Note by Marilyn: I put in chopped chile chipotle en adobe to the dish when I added the beans which gave it an extra flavor boost. Another option would be to serve it on the side and add it to taste.
- 4 tablespoons corn or safflower oil, divided in half
- 1 package of fideos(200 grams) or coils of thin vermicelli, broken into 3 parts, about 4 inches in length (make certain that they do not contain eggs)
- ¼ medium white onion, finely chopped
- 2 medium garlic cloves, minced
- 4 tomatoes, peeled, seeded and coarsely chopped or 2 cups canned tomato pieces with puree
- 2 cups of chicken broth
- ½ cup Mexican cremaor sour cream thinned with a little milk
- 1/3 cup queso panelaor Muenster cheese, shredded
- 1/3 cup chicharron, chopped or crumbled
- 2 cups cooked black beans or 1 15-ounce can black beans
If using dried beans, put 2 cups of black beans in a pot and let soak overnight. (Note: I would never soak my beans overnight. I find no reason to do it. Marilyn) Replace the water and add enough water to cover at least 1 ½ inches above the beans. Bring to a boil, then lower the heat to a simmer, cover and cook until tender, 2-4 hours, depending on the age of the beans, stirring occasionally and adding more water to keep it at the same level. Add about 1 teaspoon sea salt when the beans are tender. Remove from heat, add 2 epazote leaves or flat-leaf parsley, and reserve until needed.
Heat 2 tablespoons of oil over medium high heat in a medium-size casserole dish, preferably an earthenware cazuela. Add the fideos and fry, stirring constantly, until dark golden, about 3 minutes. Scoop the fideos out and set aside in a medium-size sauce pan. Add the additional 2 tablespoons of oil and reheat. Add the onion and garlic and cook until softened. Add the tomatoes and cook for 3 minutes. Set aside until cooled. Pour the garlic, onion and tomato mixture into a blender jar, adding ½ cup chicken broth, and blend until smooth.

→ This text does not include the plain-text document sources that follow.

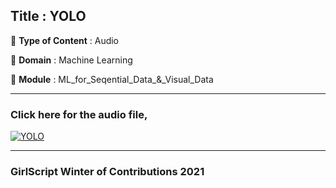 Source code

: ## Title : YOLO
🔴 **Type of Content** : Audio

🔴 **Domain** : Machine Learning

🔴 **Module** : ML_for_Seqential_Data_&_Visual_Data

*********************************************************************

### Click here for the audio file,

[![YOLO](https://github.com/Pratyaksha-047/winter-of-contributing/blob/8568e99a5ed4a9412c953645e559906a48e3630c/Machine_Learning/ML_For_Sequential_Data_&_Visual_Data/Assets/YOLO_(A).png)](https://drive.google.com/file/d/1wk0jfydF2EhW5SAqm5m2BTSo3iRhfQ3c/view?usp=sharing)

*********************************************************************

### GirlScript Winter of Contributions 2021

Add the blended sauce to the sauce pan with the fideos and cook for 8-10 minutes over medium heat (the pasta should be fairly soft). Add the beans with broth and simmer until a little of the liquid evaporates, about 5 minutes.
Transfer the fideos to a serving dish or back into the cazuela and top with the cream, shredded cheese and the chopped chicharron.